WHAT TO DO: Scan the records below for the word "innovation". Copy each line where it appears.

Saved entries:
§
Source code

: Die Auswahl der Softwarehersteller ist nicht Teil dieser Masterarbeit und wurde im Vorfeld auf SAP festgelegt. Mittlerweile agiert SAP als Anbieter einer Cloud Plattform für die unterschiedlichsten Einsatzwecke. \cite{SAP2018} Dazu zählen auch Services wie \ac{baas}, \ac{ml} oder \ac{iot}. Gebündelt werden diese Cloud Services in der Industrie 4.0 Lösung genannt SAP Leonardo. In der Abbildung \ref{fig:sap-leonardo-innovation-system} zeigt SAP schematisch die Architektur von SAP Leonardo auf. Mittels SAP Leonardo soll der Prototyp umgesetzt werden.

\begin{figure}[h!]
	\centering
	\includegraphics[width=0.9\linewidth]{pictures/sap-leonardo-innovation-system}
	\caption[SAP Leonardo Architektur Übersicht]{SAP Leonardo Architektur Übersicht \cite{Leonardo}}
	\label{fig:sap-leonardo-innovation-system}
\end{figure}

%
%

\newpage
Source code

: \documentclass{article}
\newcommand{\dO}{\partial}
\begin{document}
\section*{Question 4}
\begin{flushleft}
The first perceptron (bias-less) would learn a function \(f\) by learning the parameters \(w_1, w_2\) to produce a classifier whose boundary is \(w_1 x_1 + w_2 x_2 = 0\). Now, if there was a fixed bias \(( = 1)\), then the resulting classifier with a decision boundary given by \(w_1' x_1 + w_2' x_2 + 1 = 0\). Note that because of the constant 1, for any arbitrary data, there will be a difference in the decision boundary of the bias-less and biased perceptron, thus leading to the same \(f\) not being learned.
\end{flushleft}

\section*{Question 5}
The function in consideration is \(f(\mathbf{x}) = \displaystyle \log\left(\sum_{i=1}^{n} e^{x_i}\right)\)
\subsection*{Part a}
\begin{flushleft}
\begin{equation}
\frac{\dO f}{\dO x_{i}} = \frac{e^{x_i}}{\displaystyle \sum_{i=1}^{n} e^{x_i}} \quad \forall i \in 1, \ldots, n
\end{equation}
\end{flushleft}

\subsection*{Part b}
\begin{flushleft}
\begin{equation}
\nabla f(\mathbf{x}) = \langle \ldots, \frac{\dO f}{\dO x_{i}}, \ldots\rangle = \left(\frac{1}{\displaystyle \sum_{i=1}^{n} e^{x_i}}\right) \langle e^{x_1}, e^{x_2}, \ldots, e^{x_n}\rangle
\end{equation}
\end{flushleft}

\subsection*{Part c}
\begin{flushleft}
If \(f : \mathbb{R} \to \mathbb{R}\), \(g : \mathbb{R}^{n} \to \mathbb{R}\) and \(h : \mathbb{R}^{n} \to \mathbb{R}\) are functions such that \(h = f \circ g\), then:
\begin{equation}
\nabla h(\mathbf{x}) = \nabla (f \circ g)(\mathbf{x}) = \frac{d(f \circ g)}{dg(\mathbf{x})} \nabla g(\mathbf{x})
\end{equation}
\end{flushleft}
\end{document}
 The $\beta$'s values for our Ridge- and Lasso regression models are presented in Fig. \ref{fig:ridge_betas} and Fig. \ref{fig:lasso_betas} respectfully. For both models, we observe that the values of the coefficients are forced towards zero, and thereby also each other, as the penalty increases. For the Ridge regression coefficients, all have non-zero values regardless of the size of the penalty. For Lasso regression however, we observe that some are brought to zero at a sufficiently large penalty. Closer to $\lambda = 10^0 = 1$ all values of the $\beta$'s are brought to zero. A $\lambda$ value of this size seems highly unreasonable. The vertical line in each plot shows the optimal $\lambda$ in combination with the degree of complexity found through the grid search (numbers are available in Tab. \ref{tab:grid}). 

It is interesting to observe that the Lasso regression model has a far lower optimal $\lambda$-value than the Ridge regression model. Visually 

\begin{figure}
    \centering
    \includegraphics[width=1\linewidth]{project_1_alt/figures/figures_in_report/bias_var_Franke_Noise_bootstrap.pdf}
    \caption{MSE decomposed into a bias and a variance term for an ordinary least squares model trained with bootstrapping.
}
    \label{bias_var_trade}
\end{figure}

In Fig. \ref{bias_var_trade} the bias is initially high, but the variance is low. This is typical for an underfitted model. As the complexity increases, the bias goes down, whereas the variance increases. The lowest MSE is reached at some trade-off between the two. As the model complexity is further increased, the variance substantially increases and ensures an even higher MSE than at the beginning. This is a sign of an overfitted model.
§
ANSWER:
: Die Auswahl der Softwarehersteller ist nicht Teil dieser Masterarbeit und wurde im Vorfeld auf SAP festgelegt. Mittlerweile agiert SAP als Anbieter einer Cloud Plattform für die unterschiedlichsten Einsatzwecke. \cite{SAP2018} Dazu zählen auch Services wie \ac{baas}, \ac{ml} oder \ac{iot}. Gebündelt werden diese Cloud Services in der Industrie 4.0 Lösung genannt SAP Leonardo. In der Abbildung \ref{fig:sap-leonardo-innovation-system} zeigt SAP schematisch die Architektur von SAP Leonardo auf. Mittels SAP Leonardo soll der Prototyp umgesetzt werden.
	\includegraphics[width=0.9\linewidth]{pictures/sap-leonardo-innovation-system}
	\label{fig:sap-leonardo-innovation-system}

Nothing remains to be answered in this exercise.